[Data for review Boundary: Start]
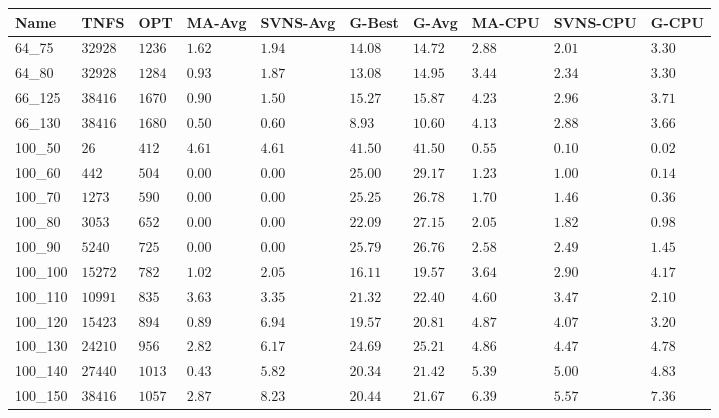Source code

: \begin{center}
    \begin{table}[]
    \centering
    \begin{adjustwidth}{-0.4in}{-1in}
    \begin{tabular}{|lll|l|l|ll|lll|}
\hline
Name     & TNFS        & OPT    & MA-Avg & SVNS-Avg & G-Best & G-Avg & MA-CPU & SVNS-CPU & G-CPU \\
\hline
64\_75   & $32928   $  & $1236$ & $1.62$ & $1.94$   & $14.08$    & $14.72$   & $2.88 $& $2.01$   & $3.30$ \\
64\_80   & $32928   $  & $1284$ & $0.93$ & $1.87$   & $13.08$    & $14.95$   & $3.44 $& $2.34$   & $3.30$ \\
\hline
66\_125  & $38416   $  & $1670$ & $0.90$ & $1.50$   & $15.27$    & $15.87$   & $4.23 $& $2.96$   & $3.71$ \\
66\_130  & $38416   $  & $1680$ & $0.50$ & $0.60$   & $8.93$    & $10.60$   & $4.13 $& $2.88$   & $3.66$ \\
\hline
100\_50  & $26      $  & $412 $ & $4.61$ & $4.61$   & $41.50$    & $41.50$   & $0.55 $& $0.10$   & $0.02$ \\
100\_60  & $442     $  & $504 $ & $\bm{0.00}$ & $\bm{0.00}$   & $25.00$    & $29.17$   & $1.23 $& $1.00$   & $0.14$ \\
100\_70  & $1273    $  & $590 $ & $\bm{0.00}$ & $\bm{0.00}$   & $25.25$    & $26.78$   & $1.70 $& $1.46$   & $0.36$ \\
100\_80  & $3053    $  & $652 $ & $\bm{0.00}$ & $\bm{0.00}$   & $22.09$    & $27.15$   & $2.05 $& $1.82$   & $0.98$ \\
100\_90  & $5240    $  & $725 $ & $\bm{0.00}$ & $\bm{0.00}$   & $25.79$    & $26.76$   & $2.58 $& $2.49$   & $1.45$ \\
100\_100 & $15272   $  & $782 $ & $1.02$ & $2.05$   & $16.11$    & $19.57$   & $3.64 $& $2.90$   & $4.17$ \\
100\_110 & $10991   $  & $835 $ & $3.63$ & $3.35$   & $21.32$    & $22.40$   & $4.60 $& $3.47$   & $2.10$ \\
100\_120 & $15423   $  & $894 $ & $0.89$ & $6.94$   & $19.57$    & $20.81$   & $4.87 $& $4.07$   & $3.20$ \\
100\_130 & $24210   $  & $956 $ & $2.82$ & $6.17$   & $24.69$    & $25.21$   & $4.86 $& $4.47$   & $4.78$ \\
100\_140 & $27440   $  & $1013$ & $0.43$ & $5.82$   & $20.34$    & $21.42$   & $5.39 $& $5.00$   & $4.83$ \\
100\_150 & $38416   $  & $1057$ & $2.87$ & $8.23$   & $20.44$    & $21.67$   & $6.39 $& $5.57$   & $7.36$ \\

\end{tabular}
\end{adjustwidth}
\end{table}
\end{center}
[Data for review Boundary: End]
Instructions to follow: A faithful copy of all the data above, without its pictures, is the expected result.

Result below:
Source code

: \begin{center}
    \begin{table}[]
    \centering
    \begin{adjustwidth}{-0.4in}{-1in}
    \begin{tabular}{|lll|l|l|ll|lll|}
\hline
Name     & TNFS        & OPT    & MA-Avg & SVNS-Avg & G-Best & G-Avg & MA-CPU & SVNS-CPU & G-CPU \\
\hline
64\_75   & $32928   $  & $1236$ & $1.62$ & $1.94$   & $14.08$    & $14.72$   & $2.88 $& $2.01$   & $3.30$ \\
64\_80   & $32928   $  & $1284$ & $0.93$ & $1.87$   & $13.08$    & $14.95$   & $3.44 $& $2.34$   & $3.30$ \\
\hline
66\_125  & $38416   $  & $1670$ & $0.90$ & $1.50$   & $15.27$    & $15.87$   & $4.23 $& $2.96$   & $3.71$ \\
66\_130  & $38416   $  & $1680$ & $0.50$ & $0.60$   & $8.93$    & $10.60$   & $4.13 $& $2.88$   & $3.66$ \\
\hline
100\_50  & $26      $  & $412 $ & $4.61$ & $4.61$   & $41.50$    & $41.50$   & $0.55 $& $0.10$   & $0.02$ \\
100\_60  & $442     $  & $504 $ & $\bm{0.00}$ & $\bm{0.00}$   & $25.00$    & $29.17$   & $1.23 $& $1.00$   & $0.14$ \\
100\_70  & $1273    $  & $590 $ & $\bm{0.00}$ & $\bm{0.00}$   & $25.25$    & $26.78$   & $1.70 $& $1.46$   & $0.36$ \\
100\_80  & $3053    $  & $652 $ & $\bm{0.00}$ & $\bm{0.00}$   & $22.09$    & $27.15$   & $2.05 $& $1.82$   & $0.98$ \\
100\_90  & $5240    $  & $725 $ & $\bm{0.00}$ & $\bm{0.00}$   & $25.79$    & $26.76$   & $2.58 $& $2.49$   & $1.45$ \\
100\_100 & $15272   $  & $782 $ & $1.02$ & $2.05$   & $16.11$    & $19.57$   & $3.64 $& $2.90$   & $4.17$ \\
100\_110 & $10991   $  & $835 $ & $3.63$ & $3.35$   & $21.32$    & $22.40$   & $4.60 $& $3.47$   & $2.10$ \\
100\_120 & $15423   $  & $894 $ & $0.89$ & $6.94$   & $19.57$    & $20.81$   & $4.87 $& $4.07$   & $3.20$ \\
100\_130 & $24210   $  & $956 $ & $2.82$ & $6.17$   & $24.69$    & $25.21$   & $4.86 $& $4.47$   & $4.78$ \\
100\_140 & $27440   $  & $1013$ & $0.43$ & $5.82$   & $20.34$    & $21.42$   & $5.39 $& $5.00$   & $4.83$ \\
100\_150 & $38416   $  & $1057$ & $2.87$ & $8.23$   & $20.44$    & $21.67$   & $6.39 $& $5.57$   & $7.36$ \\

\end{tabular}
\end{adjustwidth}
\end{table}
\end{center}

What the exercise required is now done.